To identify the onward path of a particle, we must know its position and momentum. We have two options to make such observations for electrons, both of which involve passing electrons through a narrow opening:

- To allow all electrons in a parallel beam to pass comfortably through a wide slit. We can be sure of the onward direction and momentum, but the range of positions is large and uncertain.
- To constrain the beam of electrons to within a narrow slit. For the electrons that happen to pass through the slit, we can be sure of their position, but the consequential diffraction effect makes certainty of the path (and, hence, momentum) impossible.

The Heisenberg uncertainty principle describes the inherent impossibility of measuring both momentum and position with certainty as an equation:

\(\Delta p \Delta x \geq{h\over 4\pi}\)

- \(\Delta p\) is uncertainty in momentum (kgms
^{-1}) - \(\Delta x\) is uncertainty in position (m)
- \(h\) is Planck's constant (Js)

A similar relationship can be stated for energy and time:

\(\Delta E\Delta t\geq{h\over 4\pi}\)

- \(\Delta E\) is uncertainty in energy (J)
- \(\Delta t\) is uncertainty in time (s)

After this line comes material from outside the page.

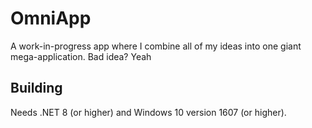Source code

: # OmniApp

A work-in-progress app where I combine all of my ideas into one giant mega-application. Bad idea? Yeah  

## Building

Needs .NET 8 (or higher) and Windows 10 version 1607 (or higher).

We can use the uncertainty principle to estimate the energy of the ground state of an atom, the impossibility of an electron existing within a nucleus, and the lifetime of an electron in an excited energy state. In each case we need to assume that an uncertainty is a similar size to a quantity.

#### Ground state

The ground state of a hydrogen atom sees the electron in the lowest energy level (\(n=1\)). Substituting the radius of the first energy level (\(0.529 \text{ }Å=0.529\times 10^{-10} \text{ m}\)) as \(\Delta x\), we can find \(\Delta p\):

\(\Delta p \Delta x \geq{h\over 4\pi}\)

\(\Delta p\geq{6.63\times10^{-34}\over 4\pi 0.529\times10^{-10}}\)

\(\Delta p\geq10^{-24}\text{ kg ms}^{-1}\)

Since the ground state has no angular momentum, all momentum is linear. Therefore, we can convert this into kinetic energy:

\(E_k={1\over 2}mv^2={1\over 2}{p^2\over m}\)

\(E_k={1\over 2}{(10^{-24})^2\over 9.11\times 10^{-31}}\approx5\times 10^{-19}\text{ J}\approx3\text{ eV}\)

Note that the electron also has potential energy, but this order of magnitude is accurate.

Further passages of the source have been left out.